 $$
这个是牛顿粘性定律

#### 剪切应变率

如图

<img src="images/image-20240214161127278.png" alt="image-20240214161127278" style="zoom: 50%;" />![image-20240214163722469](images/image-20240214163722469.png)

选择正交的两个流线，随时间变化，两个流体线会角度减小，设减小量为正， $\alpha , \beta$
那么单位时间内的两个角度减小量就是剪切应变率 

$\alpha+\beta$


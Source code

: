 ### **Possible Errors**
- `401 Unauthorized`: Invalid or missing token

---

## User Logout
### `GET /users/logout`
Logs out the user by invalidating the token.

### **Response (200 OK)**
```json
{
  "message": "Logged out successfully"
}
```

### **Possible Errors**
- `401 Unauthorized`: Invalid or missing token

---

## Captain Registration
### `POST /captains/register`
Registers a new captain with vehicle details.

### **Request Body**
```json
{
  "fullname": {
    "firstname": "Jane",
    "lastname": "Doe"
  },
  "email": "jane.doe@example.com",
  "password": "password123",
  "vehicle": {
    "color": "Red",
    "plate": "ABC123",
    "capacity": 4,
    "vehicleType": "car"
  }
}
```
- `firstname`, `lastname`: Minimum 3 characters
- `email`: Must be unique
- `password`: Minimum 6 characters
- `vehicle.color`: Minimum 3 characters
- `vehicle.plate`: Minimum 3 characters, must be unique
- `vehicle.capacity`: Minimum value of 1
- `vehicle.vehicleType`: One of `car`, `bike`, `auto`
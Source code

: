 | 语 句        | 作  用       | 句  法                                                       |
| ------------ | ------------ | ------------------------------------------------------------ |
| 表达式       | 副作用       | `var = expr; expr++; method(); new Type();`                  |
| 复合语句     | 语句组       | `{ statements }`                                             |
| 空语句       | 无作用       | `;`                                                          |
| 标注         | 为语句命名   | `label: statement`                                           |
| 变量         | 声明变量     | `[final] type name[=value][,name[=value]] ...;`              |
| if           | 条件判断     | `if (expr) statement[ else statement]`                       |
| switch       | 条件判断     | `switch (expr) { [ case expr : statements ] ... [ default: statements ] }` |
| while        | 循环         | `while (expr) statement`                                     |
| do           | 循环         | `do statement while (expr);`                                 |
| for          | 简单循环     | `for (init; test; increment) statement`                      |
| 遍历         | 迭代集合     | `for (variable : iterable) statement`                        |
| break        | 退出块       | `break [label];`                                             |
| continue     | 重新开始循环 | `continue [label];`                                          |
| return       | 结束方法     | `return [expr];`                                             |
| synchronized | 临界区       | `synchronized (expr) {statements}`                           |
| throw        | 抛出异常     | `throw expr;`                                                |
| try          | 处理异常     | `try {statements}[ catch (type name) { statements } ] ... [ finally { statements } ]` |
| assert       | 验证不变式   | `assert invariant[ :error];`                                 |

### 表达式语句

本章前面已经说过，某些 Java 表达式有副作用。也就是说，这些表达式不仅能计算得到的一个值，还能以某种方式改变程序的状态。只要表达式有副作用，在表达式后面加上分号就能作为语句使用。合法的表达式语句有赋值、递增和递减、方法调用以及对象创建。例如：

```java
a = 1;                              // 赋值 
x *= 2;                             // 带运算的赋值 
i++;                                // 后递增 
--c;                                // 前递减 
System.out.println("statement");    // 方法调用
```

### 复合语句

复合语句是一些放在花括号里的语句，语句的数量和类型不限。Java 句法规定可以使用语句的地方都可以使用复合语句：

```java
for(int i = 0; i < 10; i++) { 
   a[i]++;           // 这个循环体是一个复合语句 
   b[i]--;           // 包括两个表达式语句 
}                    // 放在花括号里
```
..........
## TASK
Among the records above, find each line holding the string "beta" and pull it out.

## EXERCISE RESPONSE
选择正交的两个流线，随时间变化，两个流体线会角度减小，设减小量为正， $\alpha , \beta$
$\alpha+\beta$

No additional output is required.